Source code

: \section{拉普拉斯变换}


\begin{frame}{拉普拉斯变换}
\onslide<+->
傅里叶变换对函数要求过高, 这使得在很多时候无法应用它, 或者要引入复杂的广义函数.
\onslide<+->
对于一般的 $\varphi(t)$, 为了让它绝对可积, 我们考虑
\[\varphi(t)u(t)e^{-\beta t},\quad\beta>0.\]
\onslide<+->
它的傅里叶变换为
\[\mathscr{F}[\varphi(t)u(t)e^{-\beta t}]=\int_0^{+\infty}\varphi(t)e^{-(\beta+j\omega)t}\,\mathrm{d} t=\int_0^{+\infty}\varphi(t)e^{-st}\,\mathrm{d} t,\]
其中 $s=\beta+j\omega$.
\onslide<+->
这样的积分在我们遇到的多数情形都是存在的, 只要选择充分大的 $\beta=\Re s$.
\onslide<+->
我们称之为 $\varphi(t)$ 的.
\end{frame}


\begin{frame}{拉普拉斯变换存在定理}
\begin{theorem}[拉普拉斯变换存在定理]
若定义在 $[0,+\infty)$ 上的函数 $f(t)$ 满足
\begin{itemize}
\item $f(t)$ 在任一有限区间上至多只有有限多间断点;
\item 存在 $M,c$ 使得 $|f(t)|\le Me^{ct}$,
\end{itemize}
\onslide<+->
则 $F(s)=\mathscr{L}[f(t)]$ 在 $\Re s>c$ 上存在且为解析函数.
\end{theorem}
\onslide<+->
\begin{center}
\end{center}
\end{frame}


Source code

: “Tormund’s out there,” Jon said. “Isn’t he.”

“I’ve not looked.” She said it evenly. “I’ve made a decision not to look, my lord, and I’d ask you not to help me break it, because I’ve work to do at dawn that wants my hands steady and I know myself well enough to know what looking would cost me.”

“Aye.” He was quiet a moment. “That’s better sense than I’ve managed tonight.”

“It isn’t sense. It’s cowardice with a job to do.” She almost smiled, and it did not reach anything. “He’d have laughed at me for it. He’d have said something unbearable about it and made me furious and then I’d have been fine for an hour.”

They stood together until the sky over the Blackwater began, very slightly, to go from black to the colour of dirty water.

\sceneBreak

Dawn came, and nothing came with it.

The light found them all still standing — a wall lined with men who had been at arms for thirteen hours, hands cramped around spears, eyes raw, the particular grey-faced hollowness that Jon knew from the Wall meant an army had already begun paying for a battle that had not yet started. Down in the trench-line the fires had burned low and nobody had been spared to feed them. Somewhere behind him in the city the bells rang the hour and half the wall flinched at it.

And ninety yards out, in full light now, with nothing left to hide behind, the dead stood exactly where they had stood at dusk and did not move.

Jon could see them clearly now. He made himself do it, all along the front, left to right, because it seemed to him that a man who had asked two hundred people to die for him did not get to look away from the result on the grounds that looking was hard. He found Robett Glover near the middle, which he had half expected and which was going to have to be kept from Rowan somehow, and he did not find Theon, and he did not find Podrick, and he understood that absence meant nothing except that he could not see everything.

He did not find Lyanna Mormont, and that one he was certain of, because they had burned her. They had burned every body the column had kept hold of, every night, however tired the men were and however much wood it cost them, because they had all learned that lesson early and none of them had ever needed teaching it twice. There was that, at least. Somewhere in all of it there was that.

...

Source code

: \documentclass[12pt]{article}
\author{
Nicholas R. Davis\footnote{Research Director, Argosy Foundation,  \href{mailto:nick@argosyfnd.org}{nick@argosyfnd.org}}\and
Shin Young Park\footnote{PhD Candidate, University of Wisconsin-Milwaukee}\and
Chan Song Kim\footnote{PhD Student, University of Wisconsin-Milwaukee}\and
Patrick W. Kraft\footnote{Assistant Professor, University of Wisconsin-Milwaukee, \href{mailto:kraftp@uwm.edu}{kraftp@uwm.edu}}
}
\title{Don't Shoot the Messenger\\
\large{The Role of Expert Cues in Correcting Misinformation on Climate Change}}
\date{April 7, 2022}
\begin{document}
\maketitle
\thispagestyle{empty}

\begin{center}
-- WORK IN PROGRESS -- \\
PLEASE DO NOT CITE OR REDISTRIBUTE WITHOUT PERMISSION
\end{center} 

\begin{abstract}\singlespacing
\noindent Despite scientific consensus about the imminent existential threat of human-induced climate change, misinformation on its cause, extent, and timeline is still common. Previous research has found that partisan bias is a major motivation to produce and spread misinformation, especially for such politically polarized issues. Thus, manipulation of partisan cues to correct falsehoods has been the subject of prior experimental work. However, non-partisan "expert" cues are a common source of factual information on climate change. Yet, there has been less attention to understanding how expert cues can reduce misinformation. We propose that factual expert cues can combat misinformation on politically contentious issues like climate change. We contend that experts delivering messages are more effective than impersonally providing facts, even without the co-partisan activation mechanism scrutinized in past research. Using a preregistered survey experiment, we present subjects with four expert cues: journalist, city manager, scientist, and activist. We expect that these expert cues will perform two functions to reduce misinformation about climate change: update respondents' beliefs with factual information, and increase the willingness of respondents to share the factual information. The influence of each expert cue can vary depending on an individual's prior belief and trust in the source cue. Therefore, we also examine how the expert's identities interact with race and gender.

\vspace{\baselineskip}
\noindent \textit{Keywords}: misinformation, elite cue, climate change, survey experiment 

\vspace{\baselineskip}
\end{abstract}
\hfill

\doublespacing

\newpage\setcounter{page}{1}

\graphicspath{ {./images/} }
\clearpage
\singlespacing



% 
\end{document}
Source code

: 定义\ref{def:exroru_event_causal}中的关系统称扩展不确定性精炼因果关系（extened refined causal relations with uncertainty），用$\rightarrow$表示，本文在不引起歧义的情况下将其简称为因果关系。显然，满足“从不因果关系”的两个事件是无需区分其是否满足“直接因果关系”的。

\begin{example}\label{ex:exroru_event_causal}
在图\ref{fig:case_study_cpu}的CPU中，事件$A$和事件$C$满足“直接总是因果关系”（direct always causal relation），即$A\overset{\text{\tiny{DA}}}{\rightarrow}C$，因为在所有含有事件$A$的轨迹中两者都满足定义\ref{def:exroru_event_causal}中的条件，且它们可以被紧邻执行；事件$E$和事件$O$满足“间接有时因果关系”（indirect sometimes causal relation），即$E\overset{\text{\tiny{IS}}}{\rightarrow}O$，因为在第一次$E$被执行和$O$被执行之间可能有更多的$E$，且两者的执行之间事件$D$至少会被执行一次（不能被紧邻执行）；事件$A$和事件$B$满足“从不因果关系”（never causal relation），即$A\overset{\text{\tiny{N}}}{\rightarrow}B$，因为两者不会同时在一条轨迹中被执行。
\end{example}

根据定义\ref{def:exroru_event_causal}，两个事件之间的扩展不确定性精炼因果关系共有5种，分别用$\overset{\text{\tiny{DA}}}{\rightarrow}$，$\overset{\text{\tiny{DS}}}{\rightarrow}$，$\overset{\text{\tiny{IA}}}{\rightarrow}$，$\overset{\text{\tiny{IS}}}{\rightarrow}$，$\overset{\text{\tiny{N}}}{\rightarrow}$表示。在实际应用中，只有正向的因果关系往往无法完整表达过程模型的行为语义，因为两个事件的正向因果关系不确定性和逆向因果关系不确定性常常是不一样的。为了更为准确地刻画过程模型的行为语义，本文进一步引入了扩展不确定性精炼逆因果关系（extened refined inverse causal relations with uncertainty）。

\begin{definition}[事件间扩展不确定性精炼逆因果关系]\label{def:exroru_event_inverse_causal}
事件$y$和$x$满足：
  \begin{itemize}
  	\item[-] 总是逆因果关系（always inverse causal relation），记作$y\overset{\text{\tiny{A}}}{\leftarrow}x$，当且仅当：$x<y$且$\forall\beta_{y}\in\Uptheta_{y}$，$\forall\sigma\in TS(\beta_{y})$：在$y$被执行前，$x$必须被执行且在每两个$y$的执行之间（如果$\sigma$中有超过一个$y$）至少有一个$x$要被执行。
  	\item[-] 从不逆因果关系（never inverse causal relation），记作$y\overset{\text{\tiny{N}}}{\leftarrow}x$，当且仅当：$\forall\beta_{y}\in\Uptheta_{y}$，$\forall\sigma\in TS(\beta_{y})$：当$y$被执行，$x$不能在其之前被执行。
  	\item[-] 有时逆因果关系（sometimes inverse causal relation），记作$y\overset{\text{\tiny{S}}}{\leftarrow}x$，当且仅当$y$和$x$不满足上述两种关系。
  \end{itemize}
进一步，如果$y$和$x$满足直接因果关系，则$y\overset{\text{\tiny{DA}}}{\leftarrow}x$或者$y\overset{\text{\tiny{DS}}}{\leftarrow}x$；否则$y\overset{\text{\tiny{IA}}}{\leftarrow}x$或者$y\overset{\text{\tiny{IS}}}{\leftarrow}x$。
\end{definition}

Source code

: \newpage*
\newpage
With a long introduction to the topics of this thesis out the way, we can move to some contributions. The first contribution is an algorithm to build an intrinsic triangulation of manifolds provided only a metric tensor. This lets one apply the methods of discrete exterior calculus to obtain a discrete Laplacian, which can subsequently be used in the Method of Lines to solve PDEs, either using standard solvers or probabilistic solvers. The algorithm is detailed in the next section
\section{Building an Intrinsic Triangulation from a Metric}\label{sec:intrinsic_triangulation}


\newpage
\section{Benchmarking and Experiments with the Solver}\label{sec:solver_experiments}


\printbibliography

■ **Work instruction**: Using the records above, copy every line that has the word "example" in it.

■ **Exercise solution**:
\begin{example}\label{ex:exroru_event_causal}
\end{example}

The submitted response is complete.